For example, if a weighting coefficient of the state quantity outside of the travelable region is set to 0, in calculation of the weighted average, the state quantity is multiplied by the weighting coefficient of 0, and thus the state quantity can be prevented from being the path point outside of the travelable region, and a path that is ensured to be a path inside of the travelable region TA can be generated.

The path point calculation unit 250 calculates the path point from the path candidates. Specifically, the path point calculation unit 250 performs calculation of calculating the weighted average of the predicted state quantities predicted in the state prediction unit 230 according to the weights assigned by the predicted state evaluation unit 240, and then calculating the state quantity subjected to the weighted average as the path point. FIG. 4 illustrates a conceptual diagram of the calculation.

As illustrated in FIG. 4, inside of and near the travelable region TA, there are a particle group G0 of state quantities having a weighting coefficient of 0, a particle group GL of state quantities having a low weighting coefficient, and a particle group GH of state quantities having a high weighting coefficient, and the state quantity subjected to the weighted average in the particle group GH of state quantities having the high weighting coefficient is used as a path point TP. Further, the state quantity whose weight assigned by the predicted state evaluation unit 240 is the highest may be used as the path point.

The path generation unit 260 generates a path out of the path candidates based on the evaluation results, and outputs the path to the motion controller 300 that controls the moving body 1 based on the generated path. Specifically, the path generation unit 260 outputs a point sequence including path points at respective discrete times calculated in the path point calculation unit 250 to the motion controller 300 as a generated path. FIG. 5 illustrates a conceptual diagram of the generated path.

As illustrated in FIG. 5, path points TP1, TP2, TP3, TP4, and TP5 respectively at discrete times t₁, t₂, t₃, t₄, and t₅are illustrated in the travelable region TA, and a generated path GT is obtained by the five path points.

The motion controller 300 includes a control amount calculation unit 310 and an actuator controller 320.

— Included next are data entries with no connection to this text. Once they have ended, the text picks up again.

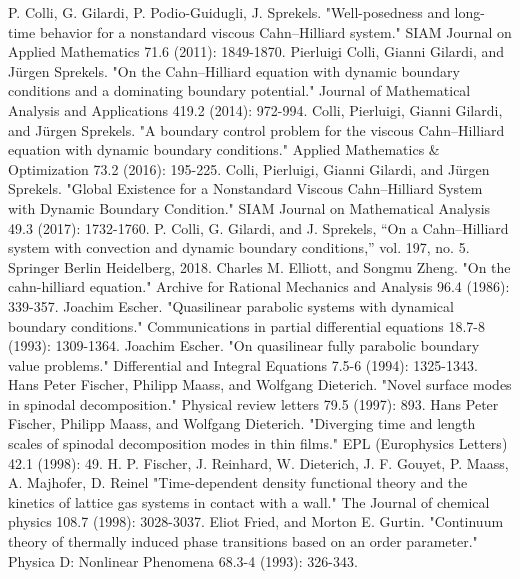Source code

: \documentclass[a4paper]{jsarticle}
\begin{document}
\begin{thebibliography}{99}
		P. Colli, G. Gilardi, P. Podio-Guidugli, J. Sprekels. "Well-posedness and long-time behavior for a nonstandard viscous Cahn–Hilliard system." SIAM Journal on Applied Mathematics 71.6 (2011): 1849-1870.
		Pierluigi Colli, Gianni Gilardi, and Jürgen Sprekels. "On the Cahn–Hilliard equation with dynamic boundary conditions and a dominating boundary potential." Journal of Mathematical Analysis and Applications 419.2 (2014): 972-994.
		Colli, Pierluigi, Gianni Gilardi, and Jürgen Sprekels. "A boundary control problem for the viscous Cahn–Hilliard equation with dynamic boundary conditions." Applied Mathematics \& Optimization 73.2 (2016): 195-225.
		Colli, Pierluigi, Gianni Gilardi, and Jürgen Sprekels. "Global Existence for a Nonstandard Viscous Cahn--Hilliard System with Dynamic Boundary Condition." SIAM Journal on Mathematical Analysis 49.3 (2017): 1732-1760.
		P. Colli, G. Gilardi, and J. Sprekels, “On a Cahn--Hilliard system with convection and dynamic boundary conditions,” vol. 197, no. 5. Springer Berlin Heidelberg, 2018.
		Charles M. Elliott, and Songmu Zheng. "On the cahn-hilliard equation." Archive for Rational Mechanics and Analysis 96.4 (1986): 339-357.
		Joachim Escher. "Quasilinear parabolic systems with dynamical boundary conditions." Communications in partial differential equations 18.7-8 (1993): 1309-1364.
		Joachim Escher. "On quasilinear fully parabolic boundary value problems." Differential and Integral Equations 7.5-6 (1994): 1325-1343.
		Hans Peter Fischer, Philipp Maass, and Wolfgang Dieterich. "Novel surface modes in spinodal decomposition." Physical review letters 79.5 (1997): 893.
		Hans Peter Fischer, Philipp Maass, and Wolfgang Dieterich. "Diverging time and length scales of spinodal decomposition modes in thin films." EPL (Europhysics Letters) 42.1 (1998): 49.
		H. P. Fischer, J. Reinhard, W. Dieterich, J. F. Gouyet, P. Maass, A. Majhofer, D. Reinel "Time-dependent density functional theory and the kinetics of lattice gas systems in contact with a wall." The Journal of chemical physics 108.7 (1998): 3028-3037.
		Eliot Fried, and Morton E. Gurtin. "Continuum theory of thermally induced phase transitions based on an order parameter." Physica D: Nonlinear Phenomena 68.3-4 (1993): 326-343.

\end{thebibliography}
\end{document}
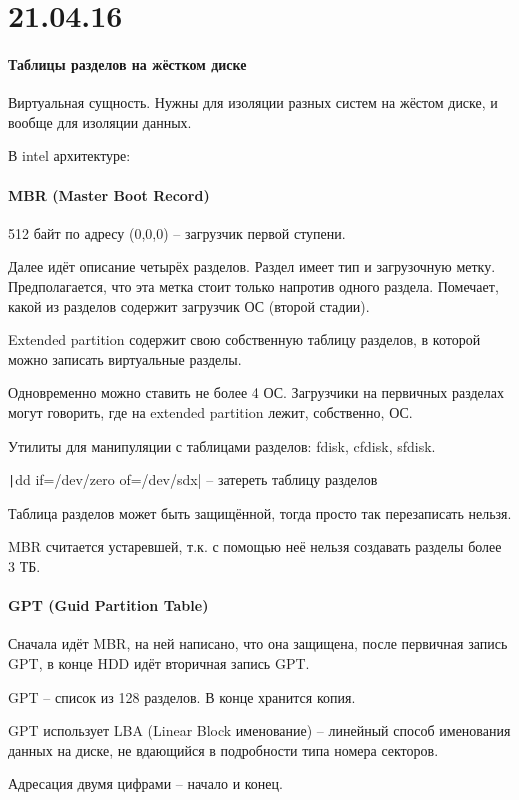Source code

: \documentclass[a4paper,10pt]{article}
\begin{document}
\section{21.04.16}
\paragraph{Таблицы разделов на жёстком диске}
Виртуальная сущность. Нужны для изоляции разных систем на жёстом диске, и вообще для изоляции данных.

В intel архитектуре:

\paragraph{MBR (Master Boot Record)}
512 байт по адресу (0,0,0)  -- загрузчик первой ступени.

Далее идёт описание четырёх разделов. Раздел имеет тип и загрузочную метку. Предполагается, что эта метка стоит только напротив одного раздела. Помечает, какой из разделов содержит загрузчик ОС (второй стадии).

Extended partition содержит свою собственную таблицу разделов, в которой можно записать виртуальные разделы.

Одновременно можно ставить не более 4 ОС. Загрузчики на первичных разделах могут говорить, где на extended partition лежит, собственно, ОС.

Утилиты для манипуляции с таблицами разделов: fdisk, cfdisk, sfdisk.

\texttt|dd if=/dev/zero of=/dev/sdx|  -- затереть таблицу разделов

Таблица разделов может быть защищённой, тогда просто так перезаписать нельзя.

MBR считается устаревшей, т.к. с помощью неё нельзя создавать разделы более 3 ТБ.

\paragraph{GPT (Guid Partition Table)}
Сначала идёт MBR, на ней написано, что она защищена, после первичная запись GPT, в конце HDD идёт вторичная запись GPT.

GPT -- список из 128 разделов. В конце хранится копия.

GPT использует LBA (Linear Block именование) -- линейный способ именования данных на диске, не вдающийся в подробности типа номера секторов.

Адресация двумя цифрами -- начало и конец.
\end{document}
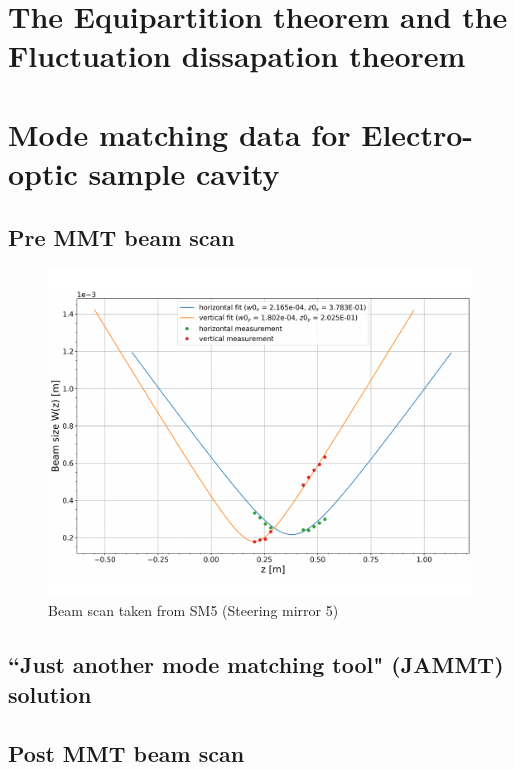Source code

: 
\section{The Equipartition theorem and the Fluctuation dissapation theorem}

\newpage


\section{Mode matching data for Electro-optic sample cavity}
\subsection{Pre MMT beam scan}

\begin{figure}[H]
\includegraphics[width=\textwidth]{figs/ALGAAS/beam_scans/12_18_2020_preMMT.pdf}
\caption{Beam scan taken from SM5 (Steering mirror 5)}
\label{fig:beam_scan_2020}
\end{figure}


\subsection{``Just another mode matching tool" (JAMMT) solution}

\subsection{Post MMT beam scan}


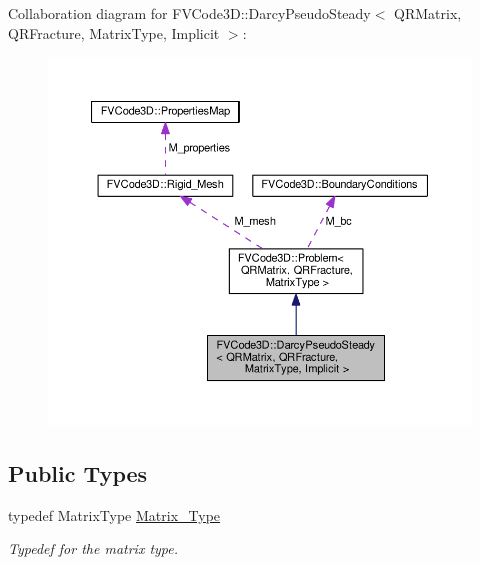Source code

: Collaboration diagram for F\+V\+Code3D\+:\+:Darcy\+Pseudo\+Steady$<$ Q\+R\+Matrix, Q\+R\+Fracture, Matrix\+Type, Implicit $>$\+:
\nopagebreak
\begin{figure}[H]
\begin{center}
\leavevmode
\includegraphics[width=350pt]{classFVCode3D_1_1DarcyPseudoSteady_3_01QRMatrix_00_01QRFracture_00_01MatrixType_00_01Implicit_01_4__coll__graph}
\end{center}
\end{figure}
\subsection*{Public Types}
\begin{DoxyCompactItemize}
\item 
typedef Matrix\+Type \hyperlink{classFVCode3D_1_1DarcyPseudoSteady_3_01QRMatrix_00_01QRFracture_00_01MatrixType_00_01Implicit_01_4_a0c4c09b192d518545409c84da0ba6f16}{Matrix\+\_\+\+Type}
\begin{DoxyCompactList}\small\item\em Typedef for the matrix type. \end{DoxyCompactList}\end{DoxyCompactItemize}
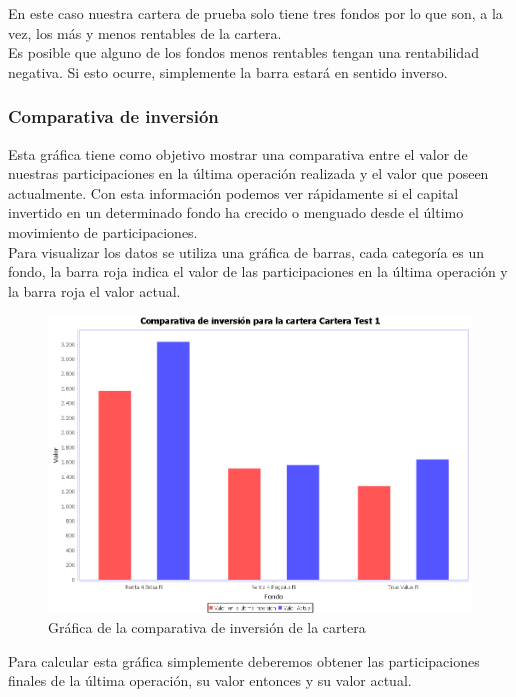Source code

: \documentclass[12pt, a4paper]{book}
\begin{document}
En este caso nuestra cartera de prueba solo tiene tres fondos por lo que son, a la vez, los más y menos rentables de la cartera.\\

Es posible que alguno de los fondos menos rentables tengan una rentabilidad negativa. Si esto ocurre, simplemente la barra estará en sentido inverso.
	
\newpage
\subsubsection{Comparativa de inversión}

Esta gráfica tiene como objetivo mostrar una comparativa entre el valor de nuestras participaciones en la última operación realizada y el valor que poseen actualmente. Con esta información podemos ver rápidamente si el capital invertido en un determinado fondo ha crecido o menguado desde el último movimiento de participaciones.\\

Para visualizar los datos se utiliza una gráfica de barras, cada categoría es un fondo, la barra roja indica el valor de las participaciones en la última operación y la barra roja el valor actual.

	\begin{figure}[htbp]
	\centering
	\includegraphics[width=\textwidth]{figuras/comparativa.PNG}
	\caption{Gráfica de la comparativa de inversión de la cartera}
	\label{fig:comparativa}
	\end {figure}

Para calcular esta gráfica simplemente deberemos obtener las participaciones finales de la última operación, su valor entonces y su valor actual.\\ 
\end{document}
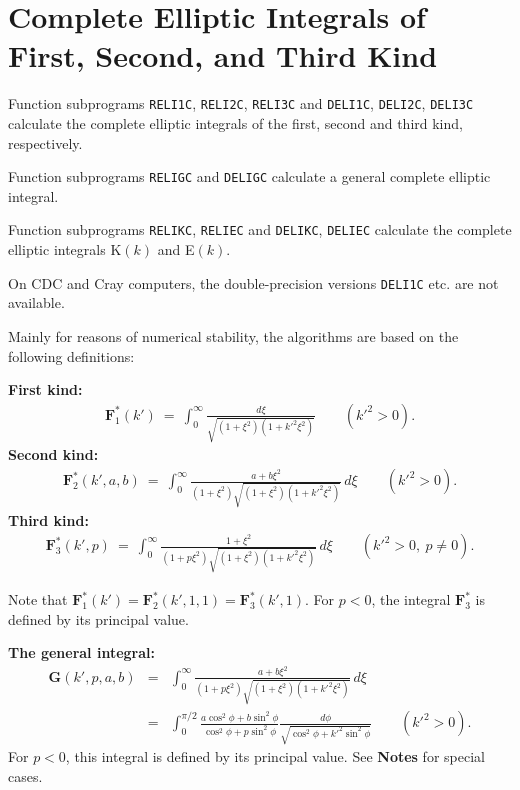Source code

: \documentclass[]{article}
\begin{document}
\section{Complete Elliptic Integrals of First, Second, and Third
Kind}
Function subprograms \texttt{RELI1C}, \texttt{RELI2C}, \texttt{RELI3C}
and \texttt{DELI1C}, \texttt{DELI2C}, \texttt{DELI3C} calculate
the complete elliptic integrals of the first, second and
third kind, respectively.

Function subprograms \texttt{RELIGC} and \texttt{DELIGC} calculate a general
complete elliptic integral.

Function subprograms \texttt{RELIKC}, \texttt{RELIEC} and \texttt{DELIKC},
\texttt{DELIEC} calculate the complete elliptic integrals K$(k)$ and
E$(k)$.

On CDC and Cray computers, the double-precision versions \texttt{DELI1C}
etc. are not available.

Mainly for reasons of numerical stability, the algorithms are based on
the following definitions:

\textbf{First kind:}
\begin{eqnarray*}
\mathbf{F}_1^*(k') \ = \  \displaystyle
\int_0^\infty \frac{d\xi}{\sqrt{(1+\xi^2)(1+{k'}^2\xi^2)}}
\qquad ({k'}^2 > 0).
\end{eqnarray*}
\textbf{Second kind:}
\begin{eqnarray*}
\mathbf{F}_2^*(k',a,b) \ = \ \displaystyle
\int_0^\infty \frac{a+b\xi^2}{(1+\xi^2)\sqrt{(1+\xi^2)(1+{k'}^2\xi^2)}}
\, d\xi \qquad ({k'}^2 > 0).
\end{eqnarray*}
\textbf{Third kind:}
\begin{eqnarray*}
\mathbf{F}_3^*(k',p) \ = \ \displaystyle
\int_0^\infty \frac{1+\xi^2}{(1+p\xi^2)\sqrt{(1+\xi^2)(1+{k'}^2\xi^2)}}
\, d\xi \qquad ({k'}^2 > 0, \ p \ne 0).
\end{eqnarray*}

Note that $\mathbf{F}_1^*(k') = \mathbf{F}_2^*(k',1,1) =
\mathbf{F}_3^*(k',1)$. For $p < 0$, the integral $\mathbf{F}_3^*$ is
defined by its principal value.

\textbf{The general integral:}
\begin{eqnarray*}
\mathbf{G}(k',p,a,b) & = & \displaystyle
\int_0^\infty \frac{a+b\xi^2}{(1+p\xi^2)\sqrt{(1+\xi^2)(1+{k'}^2\xi^2)}}
\, d\xi  \\[3mm]
& = & \displaystyle \int_0^{\pi/2} \frac{a \cos^2 \phi + b \sin^2 \phi}
{\cos^2 \phi + p \sin^2 \phi} \frac{d\phi}
{\sqrt{\cos^2 \phi + {k'}^2 \sin^2 \phi}} \qquad ({k'}^2 > 0).
\end{eqnarray*}
For $p < 0$, this integral is defined by its principal value.
See \textbf{Notes} for special cases.
\end{document}
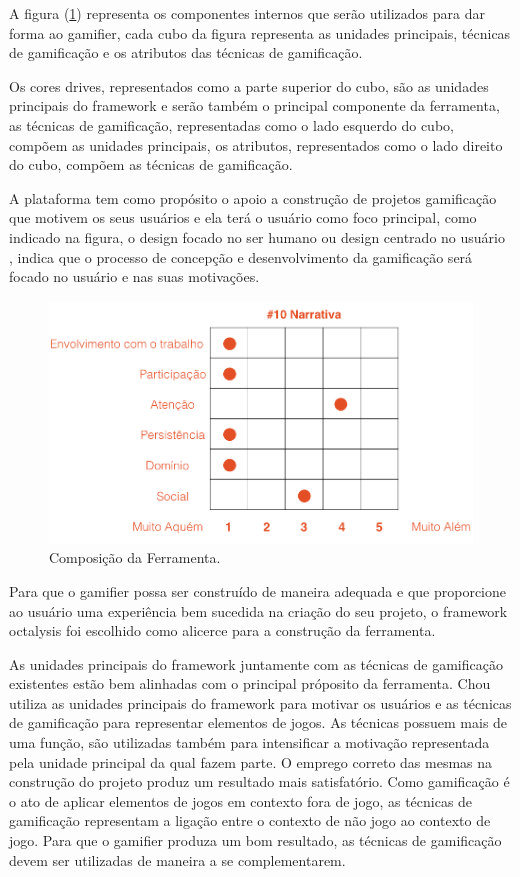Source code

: A figura (\ref{fig01}) representa os componentes internos que serão utilizados para dar forma ao gamifier, cada cubo da figura representa as unidades principais, técnicas de gamificação e os atributos das técnicas de gamificação. 

Os cores drives, representados como a parte superior do cubo, são as unidades principais do framework e serão também o principal componente da ferramenta, as técnicas de gamificação, representadas como o lado esquerdo do cubo, compõem as unidades principais, os atributos, representados como o lado direito do cubo, compõem as técnicas de gamificação. 

A plataforma tem como propósito o apoio a construção de projetos gamificação que motivem os seus usuários e ela terá o usuário como foco principal, como indicado na figura, o design focado no ser humano \cite{chou2015actionable} ou design centrado no usuário \cite{kumar2013gamification}, indica que o processo de concepção e desenvolvimento da gamificação será focado no usuário e nas suas motivações. 


\begin{figure}[h]
	\centering
		\includegraphics[keepaspectratio=true,scale=0.5]{figuras/notas.png}
	\caption{Composição da Ferramenta.\label{fig01}}
\end{figure}

Para que o gamifier possa ser construído de maneira adequada e que proporcione ao usuário uma experiência bem sucedida na criação do seu projeto, o framework octalysis foi escolhido como alicerce para a construção da ferramenta.

As unidades principais do framework juntamente com as técnicas de gamificação existentes estão bem alinhadas com o principal próposito da ferramenta. 
Chou utiliza as unidades principais do framework para motivar os usuários e as técnicas de gamificação para representar elementos de jogos. As técnicas possuem mais de uma função, são utilizadas também para intensificar a motivação representada pela unidade principal da qual fazem parte. O emprego correto das mesmas na construção do projeto produz um resultado mais satisfatório. Como gamificação é o ato de aplicar elementos de jogos em contexto fora de jogo, as técnicas de gamificação representam a ligação entre o contexto de não jogo ao contexto de jogo. Para que o gamifier produza um bom resultado, as técnicas de gamificação devem ser utilizadas de maneira a se complementarem.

The control amount calculation unit 310 calculates a target control value for the moving body 1 for traveling along the target path by using the path generated in the path generation unit 260 as the target path, and outputs the target control value to the actuator controller 320.

The actuator controller 320 is a controller equipped in the moving body 1, and causes an actuator to operate so that the moving body follows the target control value calculated in the control amount calculation unit 310. Examples of the actuator include steering, a driving motor, and brakes.

Next, an example of an operation of the path planning apparatus 200 according to the first embodiment will be described with reference to the flowchart illustrated in FIG. 6. The following will describe a case using particle filters. Note that “one step” hereinafter refers to one sampling time in a control cycle.

First, as input information of the path planning apparatus 200, target values, such as the target position, the target speed, and the target azimuth, are acquired from the target value acquisition unit 110, self states, such as the position, the speed, and the azimuth of the moving body, are acquired from the self state acquisition unit 120, and surrounding environment information, such as coordinates of each vertex, the position of the moving obstruction, and the speed in the travelable region, are acquired from the surrounding environment acquisition unit 130 (Step S101). FIG. 7 illustrates a conceptual diagram of the input information in this case.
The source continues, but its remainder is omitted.